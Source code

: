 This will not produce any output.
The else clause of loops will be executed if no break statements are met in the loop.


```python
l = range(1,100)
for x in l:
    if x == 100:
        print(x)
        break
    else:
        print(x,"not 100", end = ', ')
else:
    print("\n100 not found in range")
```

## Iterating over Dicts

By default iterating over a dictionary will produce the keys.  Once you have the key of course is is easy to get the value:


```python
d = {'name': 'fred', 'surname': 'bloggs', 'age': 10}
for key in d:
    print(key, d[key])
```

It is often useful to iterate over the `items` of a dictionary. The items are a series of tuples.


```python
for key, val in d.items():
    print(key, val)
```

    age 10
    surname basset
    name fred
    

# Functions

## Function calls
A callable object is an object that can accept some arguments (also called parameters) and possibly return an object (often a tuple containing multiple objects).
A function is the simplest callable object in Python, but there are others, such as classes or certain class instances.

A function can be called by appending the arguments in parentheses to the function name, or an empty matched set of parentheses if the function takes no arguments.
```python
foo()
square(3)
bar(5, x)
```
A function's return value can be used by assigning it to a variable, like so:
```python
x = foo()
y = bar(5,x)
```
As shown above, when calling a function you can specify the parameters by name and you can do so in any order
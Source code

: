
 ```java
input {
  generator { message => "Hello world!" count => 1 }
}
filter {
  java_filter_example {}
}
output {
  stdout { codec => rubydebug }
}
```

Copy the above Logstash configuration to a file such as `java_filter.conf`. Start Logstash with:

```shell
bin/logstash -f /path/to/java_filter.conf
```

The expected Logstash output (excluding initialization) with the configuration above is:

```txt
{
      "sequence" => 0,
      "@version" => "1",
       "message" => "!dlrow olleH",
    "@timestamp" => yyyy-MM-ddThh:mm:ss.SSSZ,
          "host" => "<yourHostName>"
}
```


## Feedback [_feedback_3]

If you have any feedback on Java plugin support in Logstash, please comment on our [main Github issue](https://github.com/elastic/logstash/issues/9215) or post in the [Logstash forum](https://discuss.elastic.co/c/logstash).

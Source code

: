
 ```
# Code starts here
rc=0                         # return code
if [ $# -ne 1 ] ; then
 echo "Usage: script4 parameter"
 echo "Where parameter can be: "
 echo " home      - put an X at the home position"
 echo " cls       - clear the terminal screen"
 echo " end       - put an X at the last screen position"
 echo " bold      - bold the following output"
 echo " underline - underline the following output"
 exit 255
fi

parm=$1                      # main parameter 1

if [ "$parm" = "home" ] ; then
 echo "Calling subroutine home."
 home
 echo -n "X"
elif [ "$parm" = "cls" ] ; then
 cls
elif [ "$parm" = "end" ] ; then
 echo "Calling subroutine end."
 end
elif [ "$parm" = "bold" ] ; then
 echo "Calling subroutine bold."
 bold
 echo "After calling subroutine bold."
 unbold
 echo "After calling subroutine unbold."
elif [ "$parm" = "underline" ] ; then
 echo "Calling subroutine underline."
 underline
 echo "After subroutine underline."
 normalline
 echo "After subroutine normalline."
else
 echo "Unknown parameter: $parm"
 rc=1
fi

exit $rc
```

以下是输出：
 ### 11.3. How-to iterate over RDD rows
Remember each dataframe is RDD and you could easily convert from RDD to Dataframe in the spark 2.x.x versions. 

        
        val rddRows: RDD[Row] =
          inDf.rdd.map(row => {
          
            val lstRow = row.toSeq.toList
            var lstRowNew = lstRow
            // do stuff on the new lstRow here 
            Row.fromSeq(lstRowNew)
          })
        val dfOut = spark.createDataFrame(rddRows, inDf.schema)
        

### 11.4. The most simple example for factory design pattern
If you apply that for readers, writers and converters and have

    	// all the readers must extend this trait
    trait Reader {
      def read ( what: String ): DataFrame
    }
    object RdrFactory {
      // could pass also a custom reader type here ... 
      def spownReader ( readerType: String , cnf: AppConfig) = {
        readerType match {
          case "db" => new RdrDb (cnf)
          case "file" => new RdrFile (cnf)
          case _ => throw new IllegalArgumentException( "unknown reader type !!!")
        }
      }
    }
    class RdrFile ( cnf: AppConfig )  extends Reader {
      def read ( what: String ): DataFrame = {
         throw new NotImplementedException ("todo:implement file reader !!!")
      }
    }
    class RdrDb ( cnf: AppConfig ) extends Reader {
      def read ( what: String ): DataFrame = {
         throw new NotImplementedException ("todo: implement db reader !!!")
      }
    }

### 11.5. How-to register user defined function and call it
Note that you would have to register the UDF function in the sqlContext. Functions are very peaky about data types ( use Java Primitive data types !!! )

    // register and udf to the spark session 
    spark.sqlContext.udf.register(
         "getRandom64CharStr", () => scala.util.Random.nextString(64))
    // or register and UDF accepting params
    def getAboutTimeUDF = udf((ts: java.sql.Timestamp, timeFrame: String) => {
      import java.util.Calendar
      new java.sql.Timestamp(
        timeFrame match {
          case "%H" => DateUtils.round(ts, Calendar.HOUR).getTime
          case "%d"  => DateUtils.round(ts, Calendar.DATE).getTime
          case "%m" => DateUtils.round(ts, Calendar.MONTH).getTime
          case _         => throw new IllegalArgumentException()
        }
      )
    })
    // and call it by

=====

To do: The lines to return begin at the first line of the records and end at the line holding "## Iterating over Dicts"; please return them exactly, including both, and nothing beyond.

Expected output:
Source code

: This will not produce any output.
The else clause of loops will be executed if no break statements are met in the loop.


```python
l = range(1,100)
for x in l:
    if x == 100:
        print(x)
        break
    else:
        print(x,"not 100", end = ', ')
else:
    print("\n100 not found in range")
```

## Iterating over Dicts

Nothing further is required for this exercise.